Good grief, Mr. President.
You now have done what every cheap-seat pundit does when a controversy begins to rise to the level of a serious constitutional crisis, one that actually happened and toppled a sitting president of the United States.
You’ve attached the “gate” suffix to something that has yet to be determined to have any legs at all.
“Spygate” might go nowhere, Mr. President. In fact, it looks to me as though you have concocted something out of nothing.
Mr. President, you accuse the FBI of planting a “spy” in your 2016 presidential campaign. You imply that the FBI acted on the direction of someone within the Barack Obama administration. You offer the usual “I hope it’s not the case,” but then you say that if it’s true, we have the biggest scandal in this country since Watergate.
Holy crap, Mr. President! Why don’t you leave the “gate” reference out of it? Watergate stands on its own as the worst of the worst scandals. You might not recall these events, sir, but President Nixon’s coverup of the original crime — a so-called “third rate burglary” — was what did him in. I’ll accept that you weren’t all that interested in politics and public policy at that time; you were just coming out of college and preparing to parlay your father’s stake into a billion-dollar enterprise.

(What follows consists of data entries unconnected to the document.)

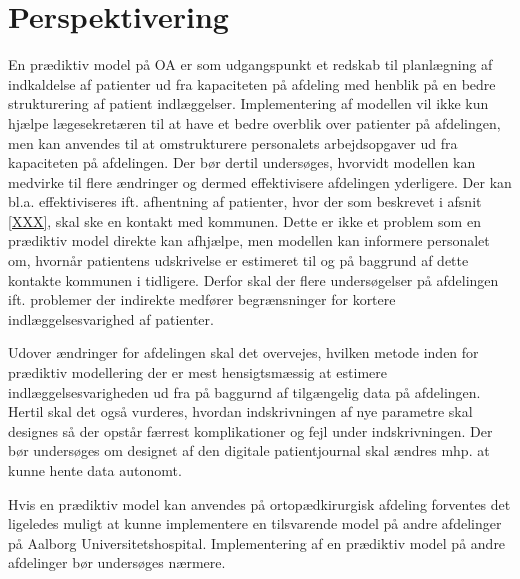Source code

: \section{Perspektivering} 
En prædiktiv model på OA er som udgangspunkt et redskab til planlægning af indkaldelse af patienter ud fra kapaciteten på afdeling med henblik på en bedre strukturering af patient indlæggelser. Implementering af modellen vil ikke kun hjælpe lægesekretæren til at have et bedre overblik over patienter på afdelingen, men kan anvendes til at omstrukturere personalets arbejdsopgaver ud fra kapaciteten på afdelingen. Der bør dertil undersøges, hvorvidt modellen kan medvirke til flere ændringer og dermed effektivisere afdelingen yderligere. Der kan bl.a. effektiviseres ift. afhentning af patienter, hvor der som beskrevet i afsnit \ref{XXX}, skal ske en kontakt med kommunen. Dette er ikke et problem som en prædiktiv model direkte kan afhjælpe, men modellen kan informere personalet om, hvornår patientens udskrivelse er estimeret til og på baggrund af dette kontakte kommunen i tidligere. Derfor skal der flere undersøgelser på afdelingen ift. problemer der indirekte medfører begrænsninger for kortere indlæggelsesvarighed af patienter. 


Udover ændringer for afdelingen skal det overvejes, hvilken metode inden for prædiktiv modellering der er mest hensigtsmæssig at estimere indlæggelsesvarigheden ud fra på baggurnd af tilgængelig data på afdelingen. Hertil skal det også vurderes, hvordan indskrivningen af nye parametre skal designes så der opstår færrest komplikationer og fejl under indskrivningen. Der bør undersøges om designet af den digitale patientjournal skal ændres mhp. at kunne hente data autonomt. 


Hvis en prædiktiv model kan anvendes på ortopædkirurgisk afdeling forventes det ligeledes muligt at kunne implementere en tilsvarende model på andre afdelinger på Aalborg Universitetshospital. Implementering af en prædiktiv model på andre afdelinger bør undersøges nærmere. 
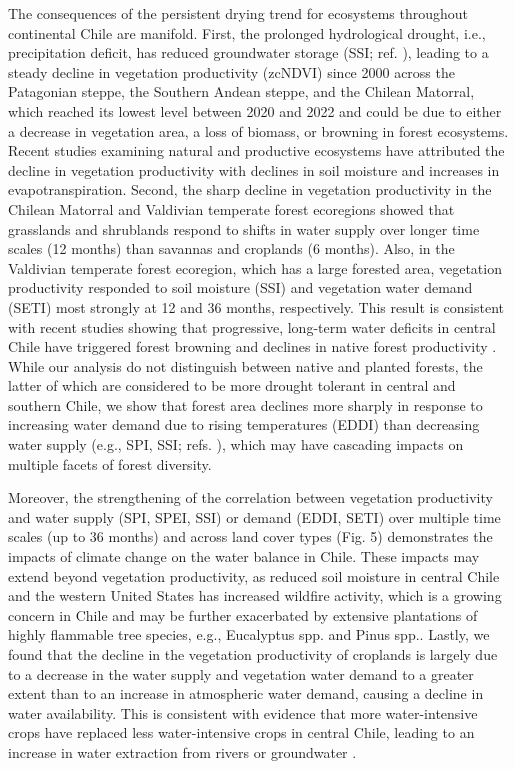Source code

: \documentclass[
  sn-nature,
  numbered]{sn-jnl}
\begin{document}
The consequences of the persistent drying trend for ecosystems
throughout continental Chile are manifold. First, the prolonged
hydrological drought, i.e., precipitation deficit, has reduced
groundwater storage (SSI; ref. \citep{Taucare2024}), leading to a steady
decline in vegetation productivity (zcNDVI) since 2000 across the
Patagonian steppe, the Southern Andean steppe, and the Chilean Matorral,
which reached its lowest level between 2020 and 2022 and could be due to
either a decrease in vegetation area, a loss of biomass, or browning in
forest ecosystems. Recent studies examining natural and productive
ecosystems\citep{Nicolai-Shaw2017, Jiang2020, Zhou2021} have attributed
the decline in vegetation productivity with declines in soil moisture
and increases in evapotranspiration. Second, the sharp decline in
vegetation productivity in the Chilean Matorral and Valdivian temperate
forest ecoregions showed that grasslands and shrublands respond to
shifts in water supply over longer time scales (12 months) than savannas
and croplands (6 months). Also, in the Valdivian temperate forest
ecoregion, which has a large forested area, vegetation productivity
responded to soil moisture (SSI) and vegetation water demand (SETI) most
strongly at 12 and 36 months, respectively. This result is consistent
with recent studies showing that progressive, long-term water deficits
in central Chile have triggered forest browning and declines in native
forest productivity \citep{Miranda2023, Miranda2020, Venegas2022}. While
our analysis do not distinguish between native and planted forests, the
latter of which are considered to be more drought tolerant in central
and southern Chile\citep{Carrasco2022}, we show that forest area
declines more sharply in response to increasing water demand due to
rising temperatures (EDDI) than decreasing water supply (e.g., SPI, SSI;
refs. \citep{Fajardo2019, Holz2018}), which may have cascading impacts
on multiple facets of forest diversity\citep{Segovia2021, Sabatini2022}.

Moreover, the strengthening of the correlation between vegetation
productivity and water supply (SPI, SPEI, SSI) or demand (EDDI, SETI)
over multiple time scales (up to 36 months) and across land cover types
(Fig. 5) demonstrates the impacts of climate change on the water balance
in Chile. These impacts may extend beyond vegetation productivity, as
reduced soil moisture in central Chile and the western United States has
increased wildfire activity\citep{Holden2018, Gonzalez2018}, which is a
growing concern in Chile and may be further exacerbated by extensive
plantations of highly flammable tree species, e.g., Eucalyptus spp. and
Pinus spp.\citep{Bowman2019}. Lastly, we found that the decline in the
vegetation productivity of croplands is largely due to a decrease in the
water supply and vegetation water demand to a greater extent than to an
increase in atmospheric water demand\citep{Quiring2010}, causing a
decline in water availability. This is consistent with evidence that
more water-intensive crops have replaced less water-intensive crops in
central Chile, leading to an increase in water extraction from rivers or
groundwater \citep{Munoz2020, Duran2020}.
\end{document}
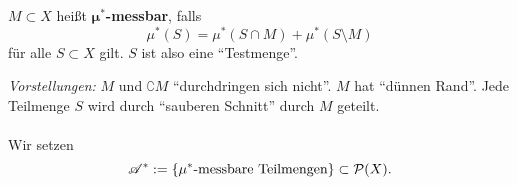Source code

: \begin{definition}
\begin{mdframed}
$M\subset X$ heißt \textbf{$\boldsymbol\mu^{\boldsymbol*}$-messbar}, falls 
\begin{equation*}
\mu^*(S)=\mu^*(S\cap M) + \mu^*(S\setminus M)
\end{equation*}
für alle $S\subset X$ gilt. \footnotesize{$S$ ist also eine ``Testmenge''.}
\end{mdframed}
\end{definition}
\textit{Vorstellungen:} $M$ und $\complement M$ ``durchdringen sich nicht''. $M$ hat ``dünnen Rand''. Jede Teilmenge $S$ wird durch ``sauberen Schnitt'' durch $M$ geteilt.\\\\
Wir setzen
$$\mathscr{A}^*:=\{\mu^*\text{-messbare Teilmengen}\}\subset \mathcal{P}(X).$$
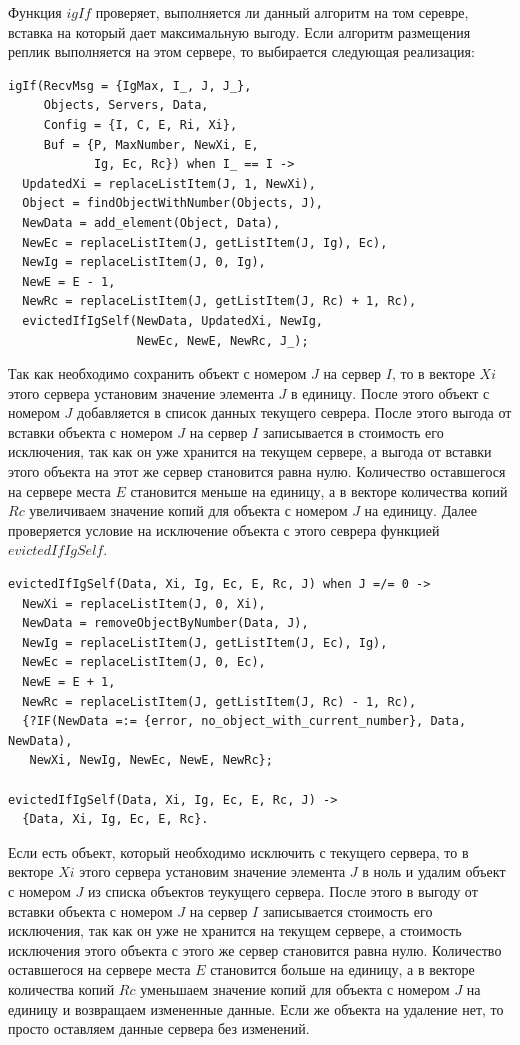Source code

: 			Функция $igIf$ проверяет, выполняется ли данный алгоритм на том серевре, вставка на который дает максимальную выгоду. Если алгоритм размещения реплик выполняется на этом сервере, то
			выбирается следующая реализация:
			\begin{lstlisting}
igIf(RecvMsg = {IgMax, I_, J, J_}, 
     Objects, Servers, Data,
     Config = {I, C, E, Ri, Xi},
     Buf = {P, MaxNumber, NewXi, E, 
            Ig, Ec, Rc}) when I_ == I ->
  UpdatedXi = replaceListItem(J, 1, NewXi),
  Object = findObjectWithNumber(Objects, J),
  NewData = add_element(Object, Data),    
  NewEc = replaceListItem(J, getListItem(J, Ig), Ec),
  NewIg = replaceListItem(J, 0, Ig),
  NewE = E - 1,
  NewRc = replaceListItem(J, getListItem(J, Rc) + 1, Rc),
  evictedIfIgSelf(NewData, UpdatedXi, NewIg,
                  NewEc, NewE, NewRc, J_);
			\end{lstlisting}
			Так как необходимо сохранить объект с номером $J$ на сервер $I$, то в векторе $Xi$ этого сервера установим значение элемента $J$ в единицу. После этого объект с номером $J$ добавляется 
			в список данных текущего севрера. После этого выгода от вставки объекта с номером $J$ на сервер $I$ записывается в стоимость его исключения, так как он уже хранится на текущем сервере,
			а выгода от вставки этого объекта на этот же сервер становится равна нулю. Количество оставшегося на сервере места $E$ становится меньше на единицу, а в векторе количества копий $Rc$
			увеличиваем значение копий для объекта с номером $J$ на единицу. Далее проверяется условие на исключение объекта с этого севрера функцией $evictedIfIgSelf$.
			\begin{lstlisting}
evictedIfIgSelf(Data, Xi, Ig, Ec, E, Rc, J) when J =/= 0 ->
  NewXi = replaceListItem(J, 0, Xi),
  NewData = removeObjectByNumber(Data, J),
  NewIg = replaceListItem(J, getListItem(J, Ec), Ig),
  NewEc = replaceListItem(J, 0, Ec),
  NewE = E + 1,
  NewRc = replaceListItem(J, getListItem(J, Rc) - 1, Rc),
  {?IF(NewData =:= {error, no_object_with_current_number}, Data, NewData), 
   NewXi, NewIg, NewEc, NewE, NewRc};
	
evictedIfIgSelf(Data, Xi, Ig, Ec, E, Rc, J) -> 
  {Data, Xi, Ig, Ec, E, Rc}.				
			\end{lstlisting}
			Если есть объект, который необходимо исключить с текущего сервера, то в векторе $Xi$ этого сервера установим значение элемента $J$ в ноль и удалим объект с номером $J$ из списка 
			объектов теукущего сервера. После этого в выгоду от вставки объекта с номером $J$ на сервер $I$ записывается стоимость его исключения, так как он уже не хранится на текущем сервере,
			а стоимость исключения этого объекта с этого же сервер становится равна нулю. Количество оставшегося на сервере места $E$ становится больше на единицу, а в векторе количества копий 
			$Rc$ уменьшаем значение копий для объекта с номером $J$ на единицу и возвращаем измененные данные. Если же объекта на удаление нет, то просто оставляем данные сервера без изменений.

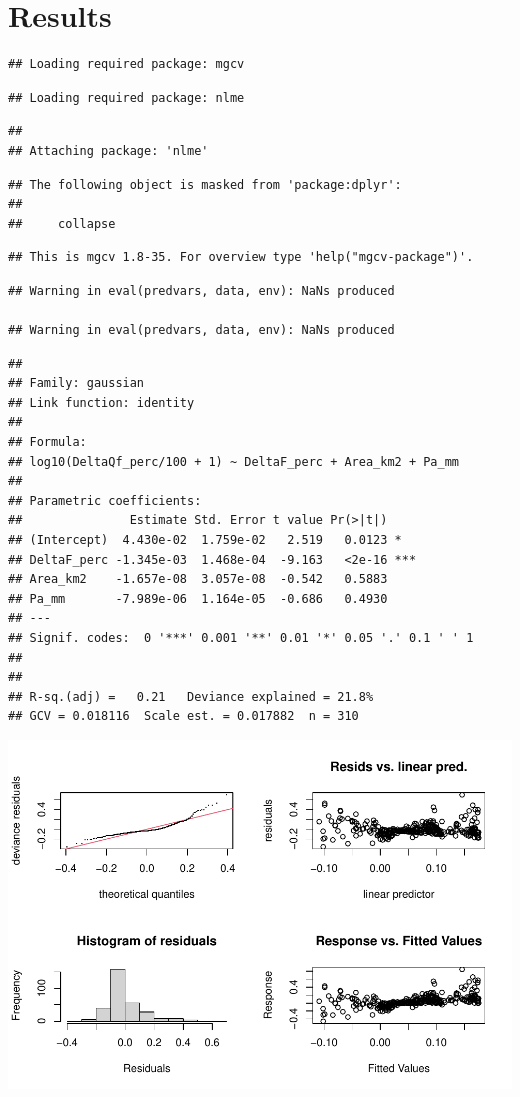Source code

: \documentclass[]{elsarticle} %
\begin{document}
\hypertarget{results}{%
\section{Results}\label{results}}

\begin{verbatim}
## Loading required package: mgcv
\end{verbatim}

\begin{verbatim}
## Loading required package: nlme
\end{verbatim}

\begin{verbatim}
## 
## Attaching package: 'nlme'
\end{verbatim}

\begin{verbatim}
## The following object is masked from 'package:dplyr':
## 
##     collapse
\end{verbatim}

\begin{verbatim}
## This is mgcv 1.8-35. For overview type 'help("mgcv-package")'.
\end{verbatim}

\begin{verbatim}
## Warning in eval(predvars, data, env): NaNs produced

## Warning in eval(predvars, data, env): NaNs produced
\end{verbatim}

\begin{verbatim}
## 
## Family: gaussian 
## Link function: identity 
## 
## Formula:
## log10(DeltaQf_perc/100 + 1) ~ DeltaF_perc + Area_km2 + Pa_mm
## 
## Parametric coefficients:
##               Estimate Std. Error t value Pr(>|t|)    
## (Intercept)  4.430e-02  1.759e-02   2.519   0.0123 *  
## DeltaF_perc -1.345e-03  1.468e-04  -9.163   <2e-16 ***
## Area_km2    -1.657e-08  3.057e-08  -0.542   0.5883    
## Pa_mm       -7.989e-06  1.164e-05  -0.686   0.4930    
## ---
## Signif. codes:  0 '***' 0.001 '**' 0.01 '*' 0.05 '.' 0.1 ' ' 1
## 
## 
## R-sq.(adj) =   0.21   Deviance explained = 21.8%
## GCV = 0.018116  Scale est. = 0.017882  n = 310
\end{verbatim}

\includegraphics{Forest_and_Water_files/figure-latex/model2-1.pdf}
\end{document}
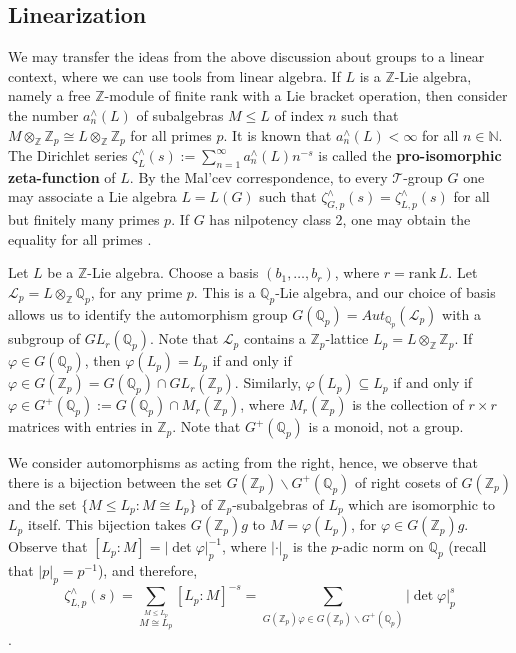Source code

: \documentclass[12pt]{article}
\begin{document}
\subsection{Linearization}
We may transfer the ideas from the above discussion about groups to a linear context, where we can use tools from linear algebra.
If $L$ is a $\mathbb{Z}$-Lie algebra, namely a free $\mathbb{Z}$-module of finite rank with a Lie bracket operation, then consider the number $a_{n}^{\wedge}(L)$ of subalgebras $M\leq L$ of index $n$ such that $M\otimes_{\mathbb{Z}}\mathbb{Z}_p\cong L\otimes_{\mathbb{Z}}\mathbb{Z}_p$ for all primes $p$. It is known that $a_{n}^{\wedge}(L)<\infty$ for all $n\in\mathbb{N}$. The Dirichlet series $\zeta_{L}^{\wedge}(s):=\sum_{n=1}^{\infty}{a_{n}^{\wedge}}(L)n^{-s}$ is called the \textbf{pro-isomorphic zeta-function} of $L$. By the Mal'cev correspondence, to every $\mathcal{T}$-group $G$ one may associate a Lie algebra $L=L(G)$ such that $\zeta_{G,p}^{\wedge}(s)=\zeta_{L,p}^{\wedge}(s)$ for all but finitely many primes $p$. If $G$ has nilpotency class $2$, one may obtain the equality for all primes \cite[Theorem 4.1]{GrunewaldSegalSmith}.\par
Let $L$ be a $\mathbb{Z}$-Lie algebra. Choose a basis $(b_1,\dots,b_r)$, where $r=\mathrm{rank}\,L$. Let $\mathcal{L}_{p}=L\otimes_{\mathbb{Z}}\mathbb{Q}_p$, for any prime $p$. This is a $\mathbb{Q}_p$-Lie algebra, and our choice of basis allows us to identify the automorphism group $G(\mathbb{Q}_p)=Aut_{\mathbb{Q}_p}(\mathcal{L}_{p})$ with a subgroup of $GL_r(\mathbb{Q}_p)$. Note that $\mathcal{L}_{p}$ contains a $\mathbb{Z}_p$-lattice $L_{p}=L\otimes_{\mathbb{Z}}\mathbb{Z}_p$. If $\varphi\in G(\mathbb{Q}_p)$, then $\varphi(L_{p})=L_{p}$ if and only if $\varphi\in G(\mathbb{Z}_p)=G(\mathbb{Q}_p)\cap GL_r(\mathbb{Z}_p)$. Similarly, $\varphi(L_{p})\subseteq L_{p}$ if and only if $\varphi\in G^{+}(\mathbb{Q}_p):=G(\mathbb{Q}_p)\cap {M}_r(\mathbb{Z}_p)$, where ${M}_r(\mathbb{Z}_p)$ is the collection of $r\times r$ matrices with entries in $\mathbb{Z}_p$. Note that $G^{+}(\mathbb{Q}_p)$ is a monoid, not a group.\par
We consider automorphisms as acting from the right, hence, we observe that there is a bijection between the set $G(\mathbb{Z}_p)\backslash G^{+}(\mathbb{Q}_p)$ of right cosets of $G(\mathbb{Z}_p)$ and the set $\{M\leq L_{p} : M\cong L_{p}\}$ of $\mathbb{Z}_{p}$-subalgebras of $L_{p}$ which are isomorphic to $L_{p}$ itself. This bijection takes $G(\mathbb{Z}_p)g$ to $M=\varphi(L_{p})$, for $\varphi\in G(\mathbb{Z}_p)g$.
Observe that $[L_{p}:M]=|\det\varphi|_p^{-1}$, where $|\cdot|_p$ is the $p$-adic norm on $\mathbb{Q}_{p}$ (recall that $|p|_{p}=p^{-1}$), and therefore,
\begin{equation}
\label{eq:proisomorphic.zeta}
\zeta_{L,p}^{\wedge}(s)=\underset{\overset{\scriptscriptstyle M\leq L_{p}}{\scriptscriptstyle M\cong L_{p}}}{\sum}[L_{p}:M]^{-s}=\underset{\scriptscriptstyle G(\mathbb{Z}_p)\varphi\in G(\mathbb{Z}_p)\backslash G^{+}(\mathbb{Q}_p)}{\sum}|\det\varphi|_p^s
\end{equation}.
\end{document}
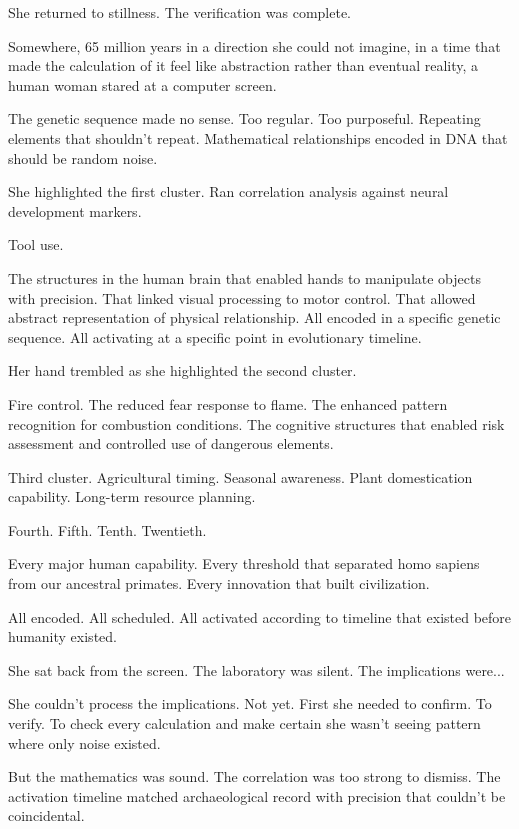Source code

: She returned to stillness. The verification was complete.

\scenebreak

Somewhere, 65 million years in a direction she could not imagine, in a time that made the calculation of it feel like abstraction rather than eventual reality, a human woman stared at a computer screen.

The genetic sequence made no sense. Too regular. Too purposeful. Repeating elements that shouldn't repeat. Mathematical relationships encoded in DNA that should be random noise.

She highlighted the first cluster. Ran correlation analysis against neural development markers.

Tool use.

The structures in the human brain that enabled hands to manipulate objects with precision. That linked visual processing to motor control. That allowed abstract representation of physical relationship. All encoded in a specific genetic sequence. All activating at a specific point in evolutionary timeline.

Her hand trembled as she highlighted the second cluster.

Fire control. The reduced fear response to flame. The enhanced pattern recognition for combustion conditions. The cognitive structures that enabled risk assessment and controlled use of dangerous elements.

Third cluster. Agricultural timing. Seasonal awareness. Plant domestication capability. Long-term resource planning.

Fourth. Fifth. Tenth. Twentieth.

Every major human capability. Every threshold that separated homo sapiens from our ancestral primates. Every innovation that built civilization.

All encoded. All scheduled. All activated according to timeline that existed before humanity existed.

She sat back from the screen. The laboratory was silent. The implications were...

She couldn't process the implications. Not yet. First she needed to confirm. To verify. To check every calculation and make certain she wasn't seeing pattern where only noise existed.

But the mathematics was sound. The correlation was too strong to dismiss. The activation timeline matched archaeological record with precision that couldn't be coincidental.

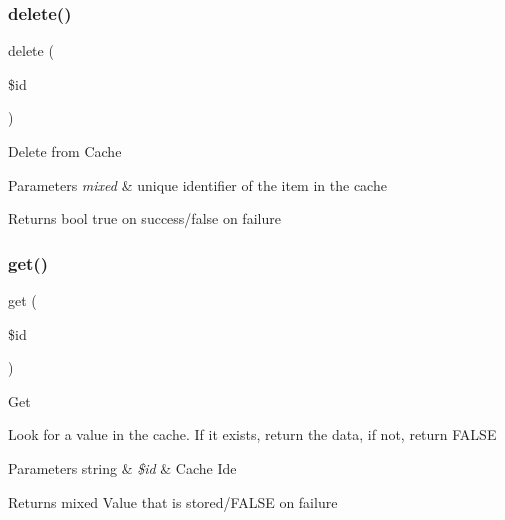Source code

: \subsubsection{\texorpdfstring{delete()}{delete()}}
{\footnotesize\ttfamily delete (\begin{DoxyParamCaption}\item[{}]{\$id }\end{DoxyParamCaption})}

Delete from Cache


\begin{DoxyParams}{Parameters}
{\em mixed} & unique identifier of the item in the cache \\
\hline
\end{DoxyParams}
\begin{DoxyReturn}{Returns}
bool true on success/false on failure 
\end{DoxyReturn}
\mbox{\label{class_c_i___cache__wincache_a50e3bfb586b2f42932a6a93f3fbb0828}} 
\subsubsection{\texorpdfstring{get()}{get()}}
{\footnotesize\ttfamily get (\begin{DoxyParamCaption}\item[{}]{\$id }\end{DoxyParamCaption})}

Get

Look for a value in the cache. If it exists, return the data, if not, return F\+A\+L\+SE


\begin{DoxyParams}[1]{Parameters}
string & {\em \$id} & Cache Ide \\
\hline
\end{DoxyParams}
\begin{DoxyReturn}{Returns}
mixed Value that is stored/\+F\+A\+L\+SE on failure 
\end{DoxyReturn}
\mbox{\label{class_c_i___cache__wincache_a59635cf18e997c5141bffa05ff7622e0}} 
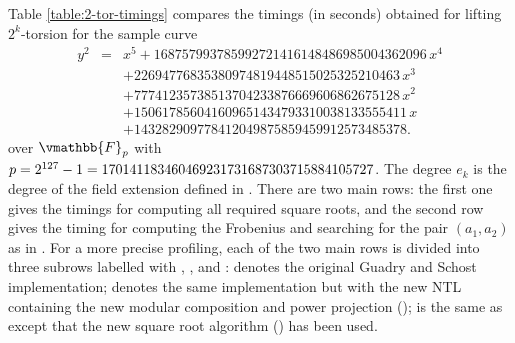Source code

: Table \ref{table:2-tor-timings} compares the timings (in seconds) obtained for lifting $2^k$-torsion 
for the sample curve 
\[
\begin{array}{rcl}
y^2 &=& 
x^5 + 168757993785992721416148486985004362096\, x^4 \\
&& + 22694776835380974819448515025325210463\, x^3 \\
&& + 77741235738513704233876669606862675128\, x^2 \\
&& + 150617856041609651434793310038133555411\, x\\
&& + 143282909778412049875859459912573485378.
\end{array}
\]
over $\vmathbb{F}_p$ with $p = 2^{127} - 1 = \seqsplit{170141183460469231731687303715884105727}$. The 
degree $e_k$ is the degree of the field extension defined in . 
There are two main rows: the first one gives the timings for computing all required square roots, 
and the second row gives the timing for computing the Frobenius and searching for the pair $(a_1, 
a_2)$ as in . For a more precise profiling, each of the two 
main rows is divided into three subrows labelled with , , and : 
 denotes the original Guadry and Schost implementation;  denotes the same 
implementation but with the new NTL containing the new modular composition and power projection 
();  is the same as  except that the new square root 
algorithm () has been used.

Do I need to remind you, Mr. President, that you haven’t yet produced a shred of evidence that someone “spied” on your campaign for “political purposes.”
And for crying out loud, if you’re so damn concerned about the integrity of the 2016 presidential election, why don’t you give at least a nod to the nation’s network of actual spies and intelligence experts that the Russians attacked our electoral process?
Now you’re calling it “spygate.” Give me a break.